LONDON (Reuters) - Banks should not assume that customers have been negligent when they fall for scams peddled by increasingly sophisticated fraudsters, Britain’s financial ombudsman said on Wednesday.

FILE PHOTO: A worker passes a sign for Bank Street in the Canary Wharf financial district

The ombudsman, which deals with disputes between banks and their clients, said lenders regularly say they are not liable for money a customer has lost to fraud because that customer acted with “gross negligence”.

“But it’s not fair to automatically call a customer grossly negligent simply because they have fallen for a scam,” said Caroline Wayman, chief ombudsman and chief executive of the Financial Ombudsman Service (FOS).

She said if banks could not support their assertion with facts, the ombudsman would likely conclude that the banks should cover the lost funds in cases the ombudsman considers.

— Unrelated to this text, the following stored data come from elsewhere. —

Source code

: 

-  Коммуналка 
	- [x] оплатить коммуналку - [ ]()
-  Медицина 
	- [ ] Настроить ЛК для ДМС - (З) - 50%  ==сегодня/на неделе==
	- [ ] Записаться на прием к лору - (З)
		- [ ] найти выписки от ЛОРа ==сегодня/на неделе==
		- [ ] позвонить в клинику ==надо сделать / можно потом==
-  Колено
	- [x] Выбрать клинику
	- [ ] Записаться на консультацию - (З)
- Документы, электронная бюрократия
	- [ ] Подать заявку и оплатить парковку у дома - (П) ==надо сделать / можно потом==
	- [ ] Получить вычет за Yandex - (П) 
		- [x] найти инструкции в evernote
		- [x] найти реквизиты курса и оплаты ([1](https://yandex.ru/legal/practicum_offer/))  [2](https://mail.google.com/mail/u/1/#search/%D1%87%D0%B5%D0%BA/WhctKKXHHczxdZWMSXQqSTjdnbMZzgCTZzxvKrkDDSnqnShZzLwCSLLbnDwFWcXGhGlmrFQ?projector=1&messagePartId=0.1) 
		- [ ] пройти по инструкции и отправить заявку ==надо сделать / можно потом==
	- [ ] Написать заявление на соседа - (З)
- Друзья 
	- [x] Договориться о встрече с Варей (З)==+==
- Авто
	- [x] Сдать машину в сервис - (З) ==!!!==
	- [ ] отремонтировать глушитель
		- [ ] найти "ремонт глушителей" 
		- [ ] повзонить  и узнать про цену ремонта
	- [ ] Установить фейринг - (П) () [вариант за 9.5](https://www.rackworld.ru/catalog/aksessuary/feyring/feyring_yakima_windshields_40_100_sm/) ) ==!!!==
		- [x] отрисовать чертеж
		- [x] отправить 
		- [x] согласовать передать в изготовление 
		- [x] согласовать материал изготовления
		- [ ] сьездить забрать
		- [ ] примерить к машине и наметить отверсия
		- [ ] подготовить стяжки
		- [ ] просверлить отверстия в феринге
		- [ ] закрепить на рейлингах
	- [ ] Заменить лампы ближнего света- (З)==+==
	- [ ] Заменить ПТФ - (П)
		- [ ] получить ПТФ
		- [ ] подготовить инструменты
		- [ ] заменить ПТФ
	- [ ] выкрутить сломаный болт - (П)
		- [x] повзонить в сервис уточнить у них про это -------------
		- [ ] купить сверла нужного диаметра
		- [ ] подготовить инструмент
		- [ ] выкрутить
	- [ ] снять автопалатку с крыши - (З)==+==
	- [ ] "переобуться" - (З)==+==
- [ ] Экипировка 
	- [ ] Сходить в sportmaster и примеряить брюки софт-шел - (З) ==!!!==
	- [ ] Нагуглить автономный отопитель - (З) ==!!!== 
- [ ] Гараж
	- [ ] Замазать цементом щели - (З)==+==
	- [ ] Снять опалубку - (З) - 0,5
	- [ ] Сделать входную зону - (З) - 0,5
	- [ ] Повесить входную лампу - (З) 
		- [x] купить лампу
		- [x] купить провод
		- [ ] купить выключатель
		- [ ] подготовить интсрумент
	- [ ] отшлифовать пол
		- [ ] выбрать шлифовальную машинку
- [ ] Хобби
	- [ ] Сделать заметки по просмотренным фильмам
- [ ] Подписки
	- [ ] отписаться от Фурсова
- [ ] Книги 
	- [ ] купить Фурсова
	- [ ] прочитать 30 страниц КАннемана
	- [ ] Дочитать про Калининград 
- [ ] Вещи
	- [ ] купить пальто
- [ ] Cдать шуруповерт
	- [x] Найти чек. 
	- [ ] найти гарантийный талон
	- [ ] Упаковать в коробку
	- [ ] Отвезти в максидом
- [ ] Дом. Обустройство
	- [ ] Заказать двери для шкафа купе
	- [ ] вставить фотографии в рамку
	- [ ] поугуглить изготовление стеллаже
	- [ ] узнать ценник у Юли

The FOS said banks should take into account how fraud and scams have developed given that criminals employ increasingly sophisticated methods and technology to trick customers into handing over funds or personal details.

The ombudsman said earlier in the year it became aware of a scam where fraudsters were contacting people pretending to be the FOS, even making their number appear as the caller ID.

More than 730 million pounds was lost to fraud last year, according to data from industry body UK Finance, a 5 percent fall compared to 2016.

UK Finance said banks and card companies prevented instances of fraud worth 1.5 billion pounds.

“Banks will always make every effort to help a customer recover any stolen funds and the industry has introduced new standards on how banks respond to scam victims,” said Katy Worobec, managing director of economic crime at UK Finance, which represents banks.

The ombudsman said in the past the banks did not have the appropriate measures in place to stop a particular kind of scam where fraudsters dupe people into authorising transactions themselves.

Known as authorised push payment scams, banks often say they are not responsible for covering customers’ loss because the customers authorised the fraud.

The ombudsman pointed to UK Finance date showing that there were 43,875 reported authorised push payment scams in 2017, with a total value of 236 million pounds.

It said the industry and consumer representatives were producing a new code of conduct for banks to adhere to when scams are reported, which was due for public consultation in 2017, and it would start taking this into account in its decisions in a couple of months.